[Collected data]
=== Begin Enclosure ===

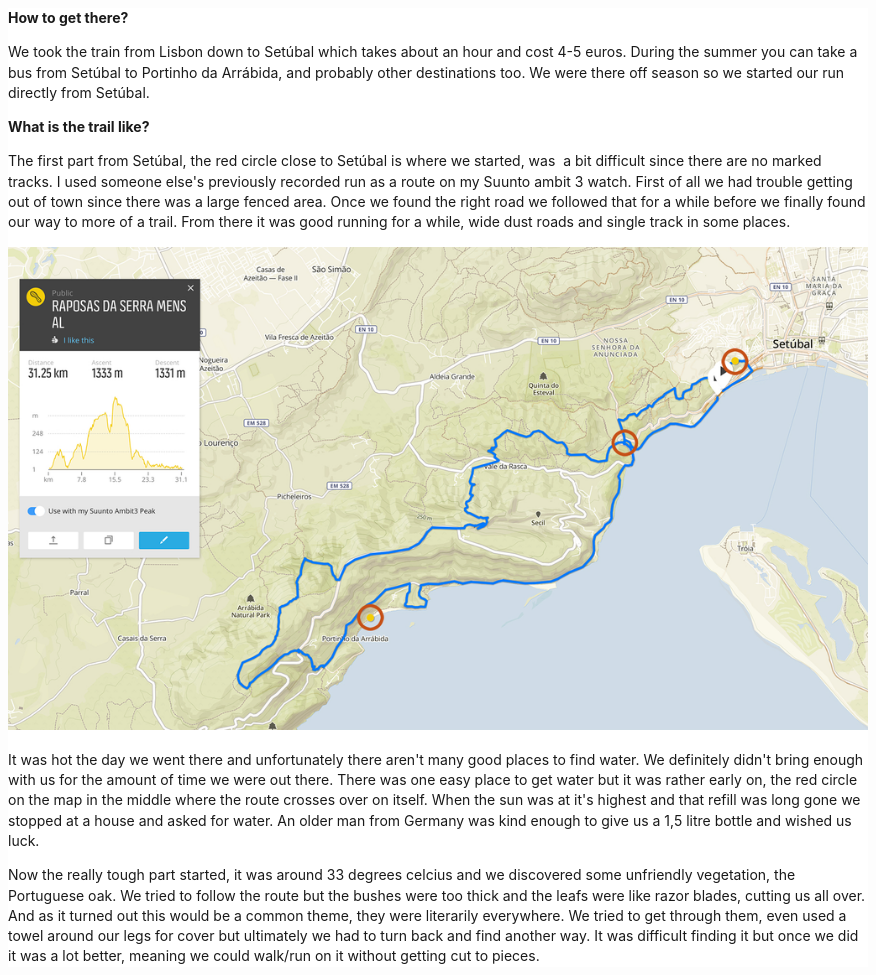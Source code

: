 **How to get there?**

We took the train from Lisbon down to Setúbal which takes about an hour and cost 4-5 euros. During the summer you can take a bus from Setúbal to Portinho da Arrábida, and probably other destinations too. We were there off season so we started our run directly from Setúbal.

**What is the trail like?**

The first part from Setúbal,  the red circle close to Setúbal is where we started, was  a bit difficult since there are no marked tracks. I used someone else's previously recorded run as a route on my Suunto ambit 3 watch. First of all we had trouble getting out of town since there was a large fenced area. Once we found the right road we followed that for a while before we finally found our way to more of a trail. From there it was good running for a while, wide dust roads and single track in some places.

![map of arrabida with running route](/uploads/2017/10/27/Screenshot%202017-10-28%2000.09.43-1.jpg "Map of Arrábida with running route")

It was hot the day we went there and unfortunately there aren't many good places to find water. We definitely didn't bring enough  with us for the amount of time we were out there. There was one easy place to get water but it was rather early on, the red circle on the map in the middle where the route crosses over on itself. When the sun was at it's highest and that refill was long gone we stopped at a house and asked for water. An older  man from Germany was kind enough to give us a 1,5 litre bottle and wished us luck.

Now the really tough part started, it was around 33 degrees celcius  and we discovered some unfriendly vegetation, the Portuguese oak. We tried to follow the route but the bushes were too thick and the leafs were like razor blades, cutting us all over. And as it turned out this would be a common theme, they were literarily everywhere. We tried to get through them, even used a towel around our legs for cover but ultimately we had to turn back and find another way. It was difficult finding it but once we did it was a lot better, meaning we could walk/run on it without getting cut to pieces.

=== End Enclosure ===

**What is expected**
Only those lines of the entries above that run from the line containing "the trail like?**" to the line containing "It was hot the", both included, should be transcribed exactly.

**Exercise answer**
**What is the trail like?**

The first part from Setúbal,  the red circle close to Setúbal is where we started, was  a bit difficult since there are no marked tracks. I used someone else's previously recorded run as a route on my Suunto ambit 3 watch. First of all we had trouble getting out of town since there was a large fenced area. Once we found the right road we followed that for a while before we finally found our way to more of a trail. From there it was good running for a while, wide dust roads and single track in some places.

![map of arrabida with running route](/uploads/2017/10/27/Screenshot%202017-10-28%2000.09.43-1.jpg "Map of Arrábida with running route")

It was hot the day we went there and unfortunately there aren't many good places to find water. We definitely didn't bring enough  with us for the amount of time we were out there. There was one easy place to get water but it was rather early on, the red circle on the map in the middle where the route crosses over on itself. When the sun was at it's highest and that refill was long gone we stopped at a house and asked for water. An older  man from Germany was kind enough to give us a 1,5 litre bottle and wished us luck.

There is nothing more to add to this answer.